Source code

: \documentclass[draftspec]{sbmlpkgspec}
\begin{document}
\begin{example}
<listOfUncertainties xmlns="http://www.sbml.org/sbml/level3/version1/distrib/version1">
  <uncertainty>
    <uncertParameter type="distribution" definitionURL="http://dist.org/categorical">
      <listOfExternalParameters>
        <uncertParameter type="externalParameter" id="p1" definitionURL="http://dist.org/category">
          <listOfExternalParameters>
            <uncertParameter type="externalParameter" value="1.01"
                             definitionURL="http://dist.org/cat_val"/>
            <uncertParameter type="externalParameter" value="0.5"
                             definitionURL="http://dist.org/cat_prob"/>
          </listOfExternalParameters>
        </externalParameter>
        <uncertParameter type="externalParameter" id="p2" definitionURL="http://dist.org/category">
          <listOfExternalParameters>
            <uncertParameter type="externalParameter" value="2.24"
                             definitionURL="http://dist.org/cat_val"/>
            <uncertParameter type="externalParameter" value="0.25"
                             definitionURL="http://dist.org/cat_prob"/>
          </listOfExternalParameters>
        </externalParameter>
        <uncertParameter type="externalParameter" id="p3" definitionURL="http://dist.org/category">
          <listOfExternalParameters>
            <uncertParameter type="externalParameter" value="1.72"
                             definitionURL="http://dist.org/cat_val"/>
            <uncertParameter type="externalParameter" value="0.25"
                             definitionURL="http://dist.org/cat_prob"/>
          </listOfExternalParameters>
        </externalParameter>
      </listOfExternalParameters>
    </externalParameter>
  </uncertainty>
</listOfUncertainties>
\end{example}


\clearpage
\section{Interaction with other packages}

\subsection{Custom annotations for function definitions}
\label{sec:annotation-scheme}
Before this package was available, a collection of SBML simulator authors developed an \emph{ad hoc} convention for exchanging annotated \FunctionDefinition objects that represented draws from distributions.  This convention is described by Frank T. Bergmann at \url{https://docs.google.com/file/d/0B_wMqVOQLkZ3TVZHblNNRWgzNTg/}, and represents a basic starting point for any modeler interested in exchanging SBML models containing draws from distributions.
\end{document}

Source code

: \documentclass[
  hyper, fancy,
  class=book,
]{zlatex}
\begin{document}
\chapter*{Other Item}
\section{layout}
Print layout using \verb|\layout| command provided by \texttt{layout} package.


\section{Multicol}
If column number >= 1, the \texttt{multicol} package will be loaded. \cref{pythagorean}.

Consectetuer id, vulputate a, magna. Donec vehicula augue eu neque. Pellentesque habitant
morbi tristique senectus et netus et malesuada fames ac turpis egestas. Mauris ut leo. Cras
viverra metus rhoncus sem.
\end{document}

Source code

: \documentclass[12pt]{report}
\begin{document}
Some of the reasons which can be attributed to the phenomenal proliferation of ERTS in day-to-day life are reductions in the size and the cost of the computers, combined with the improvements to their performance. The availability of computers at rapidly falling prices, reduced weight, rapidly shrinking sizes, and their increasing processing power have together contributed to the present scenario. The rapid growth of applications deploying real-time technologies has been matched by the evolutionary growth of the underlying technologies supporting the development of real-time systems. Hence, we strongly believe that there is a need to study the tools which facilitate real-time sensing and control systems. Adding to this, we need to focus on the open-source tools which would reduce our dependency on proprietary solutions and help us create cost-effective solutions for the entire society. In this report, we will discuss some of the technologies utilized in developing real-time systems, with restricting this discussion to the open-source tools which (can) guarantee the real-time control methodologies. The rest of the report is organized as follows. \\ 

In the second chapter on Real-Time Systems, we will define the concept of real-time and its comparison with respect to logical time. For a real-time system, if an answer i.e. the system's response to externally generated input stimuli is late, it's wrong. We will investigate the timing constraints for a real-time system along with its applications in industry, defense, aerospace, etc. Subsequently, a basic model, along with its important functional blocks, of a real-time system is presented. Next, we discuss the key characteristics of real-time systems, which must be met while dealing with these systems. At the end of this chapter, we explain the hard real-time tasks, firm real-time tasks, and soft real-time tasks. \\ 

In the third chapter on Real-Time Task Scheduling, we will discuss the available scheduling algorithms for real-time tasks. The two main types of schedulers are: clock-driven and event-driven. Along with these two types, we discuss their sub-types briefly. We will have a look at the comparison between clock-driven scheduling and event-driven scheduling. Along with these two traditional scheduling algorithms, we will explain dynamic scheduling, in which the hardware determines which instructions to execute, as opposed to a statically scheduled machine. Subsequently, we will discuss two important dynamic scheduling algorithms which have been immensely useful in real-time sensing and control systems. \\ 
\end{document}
☆ ☆ ☆ ☆ ☆ ☆ ☆
- WORK ITEM -
Checking the data above line by line, please work out how many lines include "listOfUncertainties", and reply with the number only.

- TASK ANSWER -
2